Auto sector: The timetable has been set for the removal of foreign investment limits in the auto sector, beginning with new energy vehicles and special-purpose vehicles in 2018, then extending to commercial vehicles in 2020 and passenger vehicles (including the ability to have more than two presences) in 2022. New requirements for investments in the auto sector, to be released imminently, are expected to restrict new production capacity in complete combustible fuel vehicle projects and introduce additional criteria (including a minimum 100,000 passenger vehicles or 5,000 commercial vehicles) for complete electric vehicle projects.
Share buy-backs: In November, following the reform to the PRC Company Law, the Shanghai and Shenzhen stock exchanges issued consultation draft implementation rules for share buy-backs. The drafts further clarify that repurchases/buy-backs are “necessarily intended for preserving the value of listed companies and shareholders’ interests”. The drafts contain detailed requirements on buy-back plans and disclosure procedures, as well as measures to prevent abuse of share buy-backs. We expect the drafts to be finalised and enacted in 2019.
Foreign investment law: 2019 may see the enactment or the publication of a further consultation draft of the Draft Foreign Investment Law since the first draft was published in 2015. The new law is expected to bring “variable interest entity” structures within the scope of foreign investment regulation and harmonise the corporate governance requirements for Sino-foreign joint ventures and domestic companies.
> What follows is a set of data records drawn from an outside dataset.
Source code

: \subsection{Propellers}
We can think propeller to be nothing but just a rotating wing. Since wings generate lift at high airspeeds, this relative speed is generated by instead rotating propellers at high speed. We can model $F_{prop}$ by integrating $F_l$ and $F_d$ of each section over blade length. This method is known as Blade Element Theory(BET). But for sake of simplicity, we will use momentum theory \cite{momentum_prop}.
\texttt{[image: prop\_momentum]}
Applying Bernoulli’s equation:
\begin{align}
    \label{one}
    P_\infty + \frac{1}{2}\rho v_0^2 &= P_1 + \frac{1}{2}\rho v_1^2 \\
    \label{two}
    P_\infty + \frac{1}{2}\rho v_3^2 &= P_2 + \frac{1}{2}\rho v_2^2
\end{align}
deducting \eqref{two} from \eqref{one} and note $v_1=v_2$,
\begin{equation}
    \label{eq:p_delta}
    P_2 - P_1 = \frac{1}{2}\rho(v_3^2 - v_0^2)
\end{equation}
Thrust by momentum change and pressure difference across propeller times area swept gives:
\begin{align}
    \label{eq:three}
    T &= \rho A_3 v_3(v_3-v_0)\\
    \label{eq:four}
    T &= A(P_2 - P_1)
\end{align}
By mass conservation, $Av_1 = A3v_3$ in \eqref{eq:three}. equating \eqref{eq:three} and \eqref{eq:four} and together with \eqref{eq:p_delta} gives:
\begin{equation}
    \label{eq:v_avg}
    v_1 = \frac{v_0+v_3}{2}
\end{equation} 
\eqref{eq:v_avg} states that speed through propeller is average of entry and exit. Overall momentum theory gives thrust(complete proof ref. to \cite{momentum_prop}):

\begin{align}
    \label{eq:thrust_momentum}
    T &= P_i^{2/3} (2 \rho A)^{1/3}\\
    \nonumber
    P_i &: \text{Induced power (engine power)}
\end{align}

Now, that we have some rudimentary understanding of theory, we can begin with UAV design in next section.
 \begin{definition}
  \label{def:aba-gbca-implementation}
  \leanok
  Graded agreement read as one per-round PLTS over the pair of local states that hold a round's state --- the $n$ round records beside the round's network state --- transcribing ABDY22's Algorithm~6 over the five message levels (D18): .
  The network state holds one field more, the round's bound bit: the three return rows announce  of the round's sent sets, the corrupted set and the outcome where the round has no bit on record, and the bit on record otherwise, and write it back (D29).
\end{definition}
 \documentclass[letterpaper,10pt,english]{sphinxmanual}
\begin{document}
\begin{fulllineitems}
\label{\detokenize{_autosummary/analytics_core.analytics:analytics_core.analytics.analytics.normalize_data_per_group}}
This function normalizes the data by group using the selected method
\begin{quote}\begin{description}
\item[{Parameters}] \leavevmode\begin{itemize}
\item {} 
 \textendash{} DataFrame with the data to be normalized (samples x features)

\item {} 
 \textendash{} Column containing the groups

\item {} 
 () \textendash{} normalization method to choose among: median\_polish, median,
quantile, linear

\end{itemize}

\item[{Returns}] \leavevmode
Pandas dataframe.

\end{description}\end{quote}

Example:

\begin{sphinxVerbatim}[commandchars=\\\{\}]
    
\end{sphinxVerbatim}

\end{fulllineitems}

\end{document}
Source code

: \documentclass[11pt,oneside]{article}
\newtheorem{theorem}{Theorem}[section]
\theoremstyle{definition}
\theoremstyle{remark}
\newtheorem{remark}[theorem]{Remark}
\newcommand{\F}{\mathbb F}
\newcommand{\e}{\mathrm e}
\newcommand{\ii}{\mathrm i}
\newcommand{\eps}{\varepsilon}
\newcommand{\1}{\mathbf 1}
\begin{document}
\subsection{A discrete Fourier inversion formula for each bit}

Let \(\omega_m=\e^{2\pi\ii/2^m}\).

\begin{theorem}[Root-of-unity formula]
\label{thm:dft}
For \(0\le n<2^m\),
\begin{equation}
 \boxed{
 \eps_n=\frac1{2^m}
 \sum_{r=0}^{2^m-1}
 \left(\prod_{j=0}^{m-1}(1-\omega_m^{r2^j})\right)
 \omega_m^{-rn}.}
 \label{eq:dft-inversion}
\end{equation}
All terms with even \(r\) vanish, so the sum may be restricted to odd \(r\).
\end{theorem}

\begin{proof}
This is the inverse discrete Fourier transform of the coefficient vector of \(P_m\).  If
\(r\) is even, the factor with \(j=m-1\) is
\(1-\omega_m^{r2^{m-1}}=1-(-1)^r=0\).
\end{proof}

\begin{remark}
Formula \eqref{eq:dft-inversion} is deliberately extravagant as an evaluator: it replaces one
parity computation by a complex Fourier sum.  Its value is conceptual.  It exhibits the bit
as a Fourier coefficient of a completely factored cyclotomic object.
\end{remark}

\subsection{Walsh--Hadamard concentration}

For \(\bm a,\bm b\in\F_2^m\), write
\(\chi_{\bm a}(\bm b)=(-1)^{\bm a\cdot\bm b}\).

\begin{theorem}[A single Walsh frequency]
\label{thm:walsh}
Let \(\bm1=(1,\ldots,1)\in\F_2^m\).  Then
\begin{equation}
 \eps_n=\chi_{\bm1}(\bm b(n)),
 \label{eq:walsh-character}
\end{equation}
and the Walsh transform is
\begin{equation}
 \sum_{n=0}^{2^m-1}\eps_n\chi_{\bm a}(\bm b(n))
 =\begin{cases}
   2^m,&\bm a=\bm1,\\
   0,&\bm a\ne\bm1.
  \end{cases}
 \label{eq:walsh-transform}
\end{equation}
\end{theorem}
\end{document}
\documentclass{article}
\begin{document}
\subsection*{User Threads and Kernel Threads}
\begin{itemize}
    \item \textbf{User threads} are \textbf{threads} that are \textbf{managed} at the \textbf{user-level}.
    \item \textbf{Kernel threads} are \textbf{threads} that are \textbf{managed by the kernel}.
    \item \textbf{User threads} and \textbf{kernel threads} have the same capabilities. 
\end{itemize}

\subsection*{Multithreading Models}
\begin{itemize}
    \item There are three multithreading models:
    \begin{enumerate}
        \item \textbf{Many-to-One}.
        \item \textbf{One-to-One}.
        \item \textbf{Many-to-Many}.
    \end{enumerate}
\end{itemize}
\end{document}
Foreign investment reform: In 2019, the government is expected to continue opening up the market to foreign investors and improving the foreign investment environment. A new negative list applying to foreign and domestic investors in all sectors is expected to be published in early 2019, which will entrench the principle of “investment is permitted where not prohibited”. Further, the government expects to remove, by March 2019, all restrictions on market entry by foreign investors (other than those set out in the “negative list” of restrictions on foreign investment), as well as all licensing requirements that do not appear in an approvals catalogue which will be published imminently. The services sectors, including finance, education and health, are likely to form the focus of foreign investment reform in 2019.